Heart on my Sleeve
- Tiffany Cooke
- Dec 2, 2019
- 2 min read
Updated: Dec 9, 2019
In my freshman dorm, there was a door in the basement that was black, thick, locked, and scary. I have no idea what was really behind that door, but I told my boyfriend that that’s where I keep my heart. It became a running joke that I was “heartless” or stone cold. Sometimes this is the demeanor I portray (probably as a self-defense mechanism or to not come across overly sensitive) but it was a joke because both he and I knew that this was nowhere close to true.

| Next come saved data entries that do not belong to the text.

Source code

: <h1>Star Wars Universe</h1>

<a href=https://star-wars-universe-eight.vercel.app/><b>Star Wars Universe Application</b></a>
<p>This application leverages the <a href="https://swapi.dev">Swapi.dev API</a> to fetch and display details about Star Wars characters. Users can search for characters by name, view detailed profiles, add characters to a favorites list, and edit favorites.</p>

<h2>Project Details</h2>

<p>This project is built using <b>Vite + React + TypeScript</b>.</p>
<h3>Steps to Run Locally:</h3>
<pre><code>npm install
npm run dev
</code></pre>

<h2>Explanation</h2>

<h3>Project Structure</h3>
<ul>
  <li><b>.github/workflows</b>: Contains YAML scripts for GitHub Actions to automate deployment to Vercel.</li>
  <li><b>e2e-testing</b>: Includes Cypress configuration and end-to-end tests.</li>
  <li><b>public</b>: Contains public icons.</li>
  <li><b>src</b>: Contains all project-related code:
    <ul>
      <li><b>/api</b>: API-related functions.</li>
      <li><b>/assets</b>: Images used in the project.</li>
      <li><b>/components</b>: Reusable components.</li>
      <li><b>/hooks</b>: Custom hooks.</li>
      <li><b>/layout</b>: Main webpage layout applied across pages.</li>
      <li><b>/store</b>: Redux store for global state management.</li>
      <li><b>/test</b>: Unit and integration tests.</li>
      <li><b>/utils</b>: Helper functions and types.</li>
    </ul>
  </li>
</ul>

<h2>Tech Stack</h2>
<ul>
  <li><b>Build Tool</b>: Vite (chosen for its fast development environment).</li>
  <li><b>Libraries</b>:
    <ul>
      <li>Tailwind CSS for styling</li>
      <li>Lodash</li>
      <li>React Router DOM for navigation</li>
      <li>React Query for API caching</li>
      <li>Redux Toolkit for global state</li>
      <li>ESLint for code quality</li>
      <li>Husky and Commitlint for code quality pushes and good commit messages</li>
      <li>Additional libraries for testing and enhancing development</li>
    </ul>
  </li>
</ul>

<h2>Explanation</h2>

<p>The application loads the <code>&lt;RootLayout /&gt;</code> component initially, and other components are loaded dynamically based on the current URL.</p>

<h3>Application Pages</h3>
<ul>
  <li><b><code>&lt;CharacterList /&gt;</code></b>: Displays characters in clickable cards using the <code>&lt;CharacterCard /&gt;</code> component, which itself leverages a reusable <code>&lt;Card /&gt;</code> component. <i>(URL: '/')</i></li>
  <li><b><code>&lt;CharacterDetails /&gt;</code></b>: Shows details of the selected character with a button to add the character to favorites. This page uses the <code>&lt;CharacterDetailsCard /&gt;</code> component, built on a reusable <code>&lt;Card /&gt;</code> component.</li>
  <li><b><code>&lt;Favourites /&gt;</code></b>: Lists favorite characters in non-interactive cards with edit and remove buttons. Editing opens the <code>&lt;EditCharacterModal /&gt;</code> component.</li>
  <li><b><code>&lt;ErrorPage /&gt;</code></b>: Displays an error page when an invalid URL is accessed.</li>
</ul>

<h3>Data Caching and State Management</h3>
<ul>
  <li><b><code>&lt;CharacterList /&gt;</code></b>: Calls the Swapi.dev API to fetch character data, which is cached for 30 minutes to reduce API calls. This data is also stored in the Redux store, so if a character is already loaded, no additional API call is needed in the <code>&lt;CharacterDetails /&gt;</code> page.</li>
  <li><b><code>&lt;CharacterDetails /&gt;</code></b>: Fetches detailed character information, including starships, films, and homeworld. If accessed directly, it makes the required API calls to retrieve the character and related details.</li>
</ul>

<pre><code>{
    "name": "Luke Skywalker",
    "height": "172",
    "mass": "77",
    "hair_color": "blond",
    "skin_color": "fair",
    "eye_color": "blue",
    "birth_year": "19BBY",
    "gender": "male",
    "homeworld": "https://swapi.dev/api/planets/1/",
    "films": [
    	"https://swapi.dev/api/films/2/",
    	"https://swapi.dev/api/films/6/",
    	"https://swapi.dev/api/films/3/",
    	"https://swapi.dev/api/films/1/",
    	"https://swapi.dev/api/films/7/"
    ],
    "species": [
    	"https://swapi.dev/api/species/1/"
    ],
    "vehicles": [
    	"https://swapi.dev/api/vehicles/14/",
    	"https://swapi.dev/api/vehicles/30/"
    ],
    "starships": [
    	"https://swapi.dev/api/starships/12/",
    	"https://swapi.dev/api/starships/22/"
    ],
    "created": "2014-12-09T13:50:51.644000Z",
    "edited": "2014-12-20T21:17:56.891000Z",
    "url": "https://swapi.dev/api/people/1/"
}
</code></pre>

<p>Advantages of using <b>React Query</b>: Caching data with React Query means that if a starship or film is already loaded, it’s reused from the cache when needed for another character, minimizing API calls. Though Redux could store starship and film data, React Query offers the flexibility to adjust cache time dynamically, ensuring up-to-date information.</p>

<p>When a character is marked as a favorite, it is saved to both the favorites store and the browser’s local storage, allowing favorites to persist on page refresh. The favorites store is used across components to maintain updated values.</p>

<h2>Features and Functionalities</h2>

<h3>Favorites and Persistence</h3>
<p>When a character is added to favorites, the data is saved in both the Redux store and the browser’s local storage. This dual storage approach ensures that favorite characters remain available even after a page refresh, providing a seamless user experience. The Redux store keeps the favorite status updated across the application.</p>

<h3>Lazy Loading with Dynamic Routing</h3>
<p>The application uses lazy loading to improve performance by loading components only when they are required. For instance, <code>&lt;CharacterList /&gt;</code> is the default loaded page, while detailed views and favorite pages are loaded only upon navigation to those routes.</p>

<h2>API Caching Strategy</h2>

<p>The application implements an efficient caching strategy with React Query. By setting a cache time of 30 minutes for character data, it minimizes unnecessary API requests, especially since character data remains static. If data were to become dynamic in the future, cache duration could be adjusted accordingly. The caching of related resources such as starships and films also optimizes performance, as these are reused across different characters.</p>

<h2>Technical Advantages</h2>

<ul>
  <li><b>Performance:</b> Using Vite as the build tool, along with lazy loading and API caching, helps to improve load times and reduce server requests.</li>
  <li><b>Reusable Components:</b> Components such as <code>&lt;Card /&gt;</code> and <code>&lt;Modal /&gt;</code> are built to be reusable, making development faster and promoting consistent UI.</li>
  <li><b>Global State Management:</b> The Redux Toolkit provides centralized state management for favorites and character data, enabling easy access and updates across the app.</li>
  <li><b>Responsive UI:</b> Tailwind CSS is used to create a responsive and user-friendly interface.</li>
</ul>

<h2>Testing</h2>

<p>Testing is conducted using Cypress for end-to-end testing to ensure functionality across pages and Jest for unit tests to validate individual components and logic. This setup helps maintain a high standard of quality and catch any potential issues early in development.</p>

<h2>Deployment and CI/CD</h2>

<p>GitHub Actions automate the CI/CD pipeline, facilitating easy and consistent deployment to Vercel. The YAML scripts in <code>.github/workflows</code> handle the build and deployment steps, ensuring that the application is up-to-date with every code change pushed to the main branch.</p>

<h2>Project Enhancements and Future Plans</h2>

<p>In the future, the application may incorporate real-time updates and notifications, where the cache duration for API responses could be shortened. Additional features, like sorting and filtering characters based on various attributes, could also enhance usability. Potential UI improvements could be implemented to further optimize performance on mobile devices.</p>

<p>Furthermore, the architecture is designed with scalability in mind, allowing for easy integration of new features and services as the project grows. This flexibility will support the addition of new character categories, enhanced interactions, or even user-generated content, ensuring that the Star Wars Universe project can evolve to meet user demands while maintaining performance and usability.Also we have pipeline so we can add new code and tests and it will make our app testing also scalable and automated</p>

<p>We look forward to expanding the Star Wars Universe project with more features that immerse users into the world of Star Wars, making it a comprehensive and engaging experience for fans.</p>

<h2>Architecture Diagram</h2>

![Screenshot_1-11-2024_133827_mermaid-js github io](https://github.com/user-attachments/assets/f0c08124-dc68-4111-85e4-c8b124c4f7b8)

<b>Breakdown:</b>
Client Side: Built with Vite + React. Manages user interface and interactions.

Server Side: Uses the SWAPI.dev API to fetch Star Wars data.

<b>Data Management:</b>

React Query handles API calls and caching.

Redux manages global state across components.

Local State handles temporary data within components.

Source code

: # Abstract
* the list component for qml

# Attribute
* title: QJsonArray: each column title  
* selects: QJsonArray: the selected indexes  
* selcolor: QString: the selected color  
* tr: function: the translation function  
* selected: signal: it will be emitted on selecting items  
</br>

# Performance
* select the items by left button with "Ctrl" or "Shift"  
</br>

When I was little, I wanted to go catch lightening bugs. I begged my older sister to come with me, but she was busy or didn’t want to – I don’t remember now. I was sad, but my dad agreed to go out with me. We hadn’t been out long when we heard our neighbors fighting and screaming at each other. My dad thought it was best to go in because of that, so we did. When we walked in, my sister was sitting on the stairs putting on her shoes so she could come join us.
I was crushed. Not because I didn’t get to catch lightening bugs, but because my sister got ready to come outside with me and she didn’t get to. She put in effort to do that for me, but she didn’t get to. I felt terrible. It wasn’t my fault and she wasn’t angry or upset. She honestly didn't mind at all. But I though I’d let her down. I still think about it to this day.
People do call me sensitive, and maybe I am. But if being sensitive means being caring and empathetic, then I’m good with that. I love passionately, emotionally, and fully. So no, I don’t keep my heart in a scary locked closet in the basement. I keep it on my sleeve.